Redoutez-vous une insurrection civile ?

Il faut être conscient que mon pays traverse une crise pétrolière, qu’il a déjà essuyé deux guerres civiles à cause de l’or noir et que le peuple congolais n’a jamais, mais jamais, profité de cette manne. J’ai du mal à croire que le président Sassou et son entourage seront tout d’un coup habités par l’Esprit-Saint et se consacreront de manière désintéressée au bien-être du peuple congolais en lui construisant des routes, des écoles, des infrastructures sanitaires, des nouvelles technologies, des sites culturels, etc. Dans mon pays, on ne pense jamais à laisser une trace à la postérité…

Dans quelle mesure peut-on parler de liberté de la presse, je pense à l’agression de nos confrères français sur place ?

Si vos confrères du Monde et de l’AFP ont été agressés (avec une confiscation de passeports et de matériels), il est difficile de s’imaginer que les journalistes congolais, réduits désormais à chanter la messe du dimanche même pendant les jours de la semaine, exerceraient sans s’inquiéter leur métier. Récemment, d’ailleurs, plusieurs intellectuels congolais sont partis à l’étranger, dans des pays d’Afrique ou d’Europe.

Puisque vous êtes aussi français, comment regardez-vous l’attitude de la France face à Denis Sassou Nguesso ?

À l’automne dernier, souvenez-vous, le président François Hollande avait publiquement validé – sans doute par manque de sens géopolitique africain – le changement arbitraire de la Constitution congolaise lors d’une conférence de presse avec le président malien.

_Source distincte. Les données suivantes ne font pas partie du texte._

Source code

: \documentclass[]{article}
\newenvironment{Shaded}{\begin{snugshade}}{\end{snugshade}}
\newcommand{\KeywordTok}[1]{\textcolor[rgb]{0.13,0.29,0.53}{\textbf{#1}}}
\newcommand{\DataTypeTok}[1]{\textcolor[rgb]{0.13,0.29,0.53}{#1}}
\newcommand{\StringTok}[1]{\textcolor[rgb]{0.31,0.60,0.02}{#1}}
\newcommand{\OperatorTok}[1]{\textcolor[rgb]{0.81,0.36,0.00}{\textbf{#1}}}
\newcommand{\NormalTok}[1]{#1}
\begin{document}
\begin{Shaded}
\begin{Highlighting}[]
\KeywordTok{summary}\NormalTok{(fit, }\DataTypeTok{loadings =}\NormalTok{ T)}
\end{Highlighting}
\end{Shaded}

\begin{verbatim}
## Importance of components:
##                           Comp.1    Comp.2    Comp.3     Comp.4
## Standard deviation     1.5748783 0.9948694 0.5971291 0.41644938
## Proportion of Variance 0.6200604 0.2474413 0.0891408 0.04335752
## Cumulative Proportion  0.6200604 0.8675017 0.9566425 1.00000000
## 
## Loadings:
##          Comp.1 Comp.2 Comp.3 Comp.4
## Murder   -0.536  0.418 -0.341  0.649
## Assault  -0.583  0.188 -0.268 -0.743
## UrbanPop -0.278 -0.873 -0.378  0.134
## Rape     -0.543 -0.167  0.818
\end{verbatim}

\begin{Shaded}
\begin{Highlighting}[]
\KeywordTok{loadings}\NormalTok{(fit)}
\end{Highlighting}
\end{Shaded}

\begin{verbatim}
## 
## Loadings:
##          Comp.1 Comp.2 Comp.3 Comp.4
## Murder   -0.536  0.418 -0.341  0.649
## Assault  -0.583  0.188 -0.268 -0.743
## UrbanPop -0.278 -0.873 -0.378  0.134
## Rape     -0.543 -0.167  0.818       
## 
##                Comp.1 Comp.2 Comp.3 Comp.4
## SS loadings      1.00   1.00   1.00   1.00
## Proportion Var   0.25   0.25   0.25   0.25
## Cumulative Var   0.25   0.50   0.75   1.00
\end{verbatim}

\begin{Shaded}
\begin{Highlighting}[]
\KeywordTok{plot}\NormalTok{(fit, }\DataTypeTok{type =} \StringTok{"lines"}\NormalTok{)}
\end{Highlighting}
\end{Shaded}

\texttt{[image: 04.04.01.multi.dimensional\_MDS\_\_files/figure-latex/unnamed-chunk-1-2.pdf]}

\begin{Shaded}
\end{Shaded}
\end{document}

C’est cette même Constitution, validée par le président français, qui a finalement permis à Sassou-Nguesso de se représenter après trente-deux ans au pouvoir. Certes, François Hollande s’était vite rétracté par la suite, mais le mal était déjà fait et avait même ouvert la voie à un parti nationaliste français qui s’était immiscé dans le débat congolais. J’étais d’ailleurs navré de remarquer que certains de mes compatriotes épousaient ces dires populistes de dernière minute d’un parti plutôt porté par un élan de nostalgie coloniale. Que ce soit au sujet du Congo ou d’autres pays africains, la France, ces dernières années, a fait preuve d’une grande méconnaissance politique du continent noir.

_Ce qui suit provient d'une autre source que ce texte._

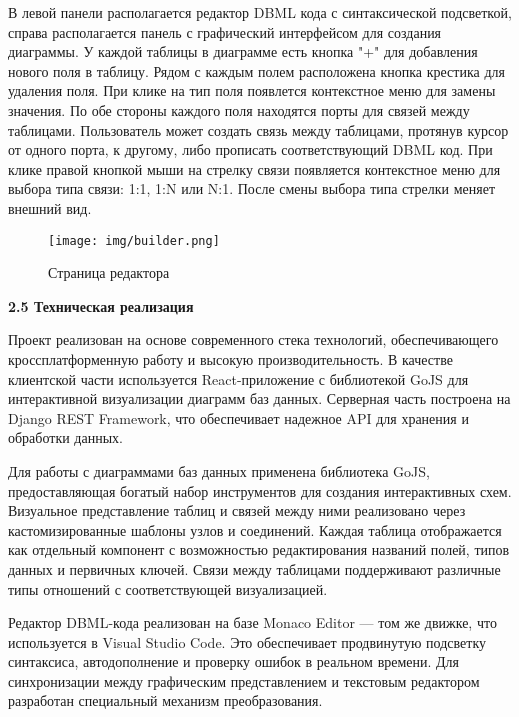 В левой панели располагается редактор DBML кода с синтаксической подсветкой, справа располагается панель с графический интерфейсом для создания диаграммы. У каждой таблицы в диаграмме есть кнопка "+" для добавления нового поля в таблицу. Рядом с каждым полем расположена кнопка крестика для удаления поля. При клике на тип поля появлется контекстное меню для замены значения. По обе стороны каждого поля находятся порты для связей между таблицами. Пользователь может создать связь между таблицами, протянув курсор от одного порта, к другому, либо прописать соответствующий DBML код. При клике правой кнопкой мыши на стрелку связи появляется контекстное меню для выбора типа связи: 1:1, 1:N или N:1. После смены выбора типа стрелки меняет внешний вид.
    
\renewcommand{\figurename}{Рисунок}
\begin{figure}[htbp]
    \centering %
    \texttt{[image: img/builder.png]}
    \caption{Страница редактора}
    \label{fig:analyze} %
\end{figure}

\textbf{2.5 Техническая реализация}

Проект реализован на основе современного стека технологий, обеспечивающего кроссплатформенную работу и высокую производительность. В качестве клиентской части используется React-приложение с библиотекой GoJS для интерактивной визуализации диаграмм баз данных. Серверная часть построена на Django REST Framework, что обеспечивает надежное API для хранения и обработки данных.

Для работы с диаграммами баз данных применена библиотека GoJS, предоставляющая богатый набор инструментов для создания интерактивных схем. Визуальное представление таблиц и связей между ними реализовано через кастомизированные шаблоны узлов и соединений. Каждая таблица отображается как отдельный компонент с возможностью редактирования названий полей, типов данных и первичных ключей. Связи между таблицами поддерживают различные типы отношений с соответствующей визуализацией.

Редактор DBML-кода реализован на базе Monaco Editor — том же движке, что используется в Visual Studio Code. Это обеспечивает продвинутую подсветку синтаксиса, автодополнение и проверку ошибок в реальном времени. Для синхронизации между графическим представлением и текстовым редактором разработан специальный механизм преобразования.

Est-ce la dernière heure de ce président ?

Tôt ou tard, le jour de l’addition arrivera, car l’éternité est une idée de fakir et de moine, pour reprendre la formule de Jean-Paul Sartre dans Les Mains sales. Le peuple burkinabè a su s’insurger dans la discipline héritée du leader panafricain Thomas Sankara. Il est descendu dans la rue pour renverser un pouvoir qui perdurait depuis plus de vingt ans et pour élire démocratiquement un nouveau chef d’État. En définitive, je dirais que je rêve que le peuple congolais ne verse plus de sang, qu’il se souvienne que Thomas Sankara avait pour modèle le président congolais Marien Ngouabi, assassiné en 1977. « Quand le peuple se met debout, l’impérialisme tremble », clamait alors Thomas Sankara aux États-Unis, à Harlem, le 3 octobre 1984.